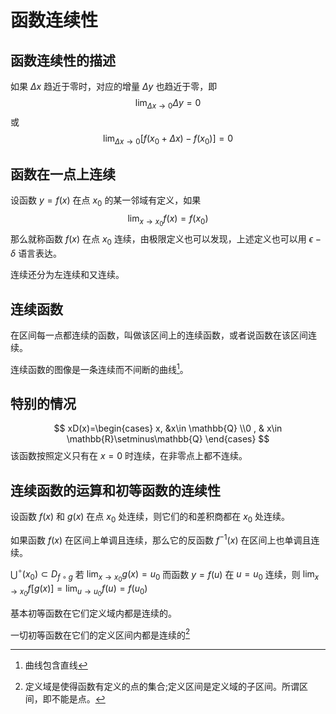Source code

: # 函数连续性
## 函数连续性的描述
如果 $\Delta x$ 趋近于零时，对应的增量 $\Delta y$ 也趋近于零，即
$$
\lim_{\Delta x \to 0}\Delta y=0
$$
或
$$
\lim_{\Delta x \to 0}\left[ f(x_0+\Delta x)-f(x_0) \right]=0 
$$
## 函数在一点上连续
设函数 $y=f(x)$ 在点 $x_0$ 的某一邻域有定义，如果
$$
\lim_{x \to x_0}f(x)=f(x_0)
$$
那么就称函数 $f(x)$ 在点 $x_0$ 连续，由极限定义也可以发现，上述定义也可以用 $\epsilon-\delta$ 语言表达。

连续还分为左连续和又连续。
## 连续函数
在区间每一点都连续的函数，叫做该区间上的连续函数，或者说函数在该区间连续。

连续函数的图像是一条连续而不间断的曲线[^1]。
[^1]: 曲线包含直线
## 特别的情况
$$
xD(x)=\begin{cases} x, &x\in \mathbb{Q}  \\0 , & x\in \mathbb{R}\setminus\mathbb{Q} \end{cases}
$$
该函数按照定义只有在 $x=0$ 时连续，在非零点上都不连续。
## 连续函数的运算和初等函数的连续性
设函数 $f(x)$ 和 $g(x)$ 在点 $x_0$ 处连续，则它们的和差积商都在 $x_0$ 处连续。

如果函数 $f(x)$ 在区间上单调且连续，那么它的反函数 $f^{-1}(x)$ 在区间上也单调且连续。

$\displaystyle \bigcup^{\circ}(x_0)\subset D_{f\circ g}$ 若 $\lim_{x \to x_0}g(x)=u_0$ 而函数 $y=f(u)$ 在 $u=u_0$ 连续，则 $\lim_{x \to x_0}f\left[ g(x) \right] =\lim_{u \to u_0}f(u)=f(u_0)$

基本初等函数在它们定义域内都是连续的。

一切初等函数在它们的定义区间内都是连续的[^2]

[^2]: 定义域是使得函数有定义的点的集合;定义区间是定义域的子区间。所谓区间，即不能是点。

** Exercise **
If an entry contains an image, please omit that image and print everything else verbatim.

** Written answer **
Source code

: # 函数连续性
## 函数连续性的描述
如果 $\Delta x$ 趋近于零时，对应的增量 $\Delta y$ 也趋近于零，即
$$
\lim_{\Delta x \to 0}\Delta y=0
$$
或
$$
\lim_{\Delta x \to 0}\left[ f(x_0+\Delta x)-f(x_0) \right]=0 
$$
## 函数在一点上连续
设函数 $y=f(x)$ 在点 $x_0$ 的某一邻域有定义，如果
$$
\lim_{x \to x_0}f(x)=f(x_0)
$$
那么就称函数 $f(x)$ 在点 $x_0$ 连续，由极限定义也可以发现，上述定义也可以用 $\epsilon-\delta$ 语言表达。

连续还分为左连续和又连续。
## 连续函数
在区间每一点都连续的函数，叫做该区间上的连续函数，或者说函数在该区间连续。

连续函数的图像是一条连续而不间断的曲线[^1]。
[^1]: 曲线包含直线
## 特别的情况
$$
xD(x)=\begin{cases} x, &x\in \mathbb{Q}  \\0 , & x\in \mathbb{R}\setminus\mathbb{Q} \end{cases}
$$
该函数按照定义只有在 $x=0$ 时连续，在非零点上都不连续。
## 连续函数的运算和初等函数的连续性
设函数 $f(x)$ 和 $g(x)$ 在点 $x_0$ 处连续，则它们的和差积商都在 $x_0$ 处连续。

如果函数 $f(x)$ 在区间上单调且连续，那么它的反函数 $f^{-1}(x)$ 在区间上也单调且连续。

$\displaystyle \bigcup^{\circ}(x_0)\subset D_{f\circ g}$ 若 $\lim_{x \to x_0}g(x)=u_0$ 而函数 $y=f(u)$ 在 $u=u_0$ 连续，则 $\lim_{x \to x_0}f\left[ g(x) \right] =\lim_{u \to u_0}f(u)=f(u_0)$

基本初等函数在它们定义域内都是连续的。

一切初等函数在它们的定义区间内都是连续的[^2]

[^2]: 定义域是使得函数有定义的点的集合;定义区间是定义域的子区间。所谓区间，即不能是点。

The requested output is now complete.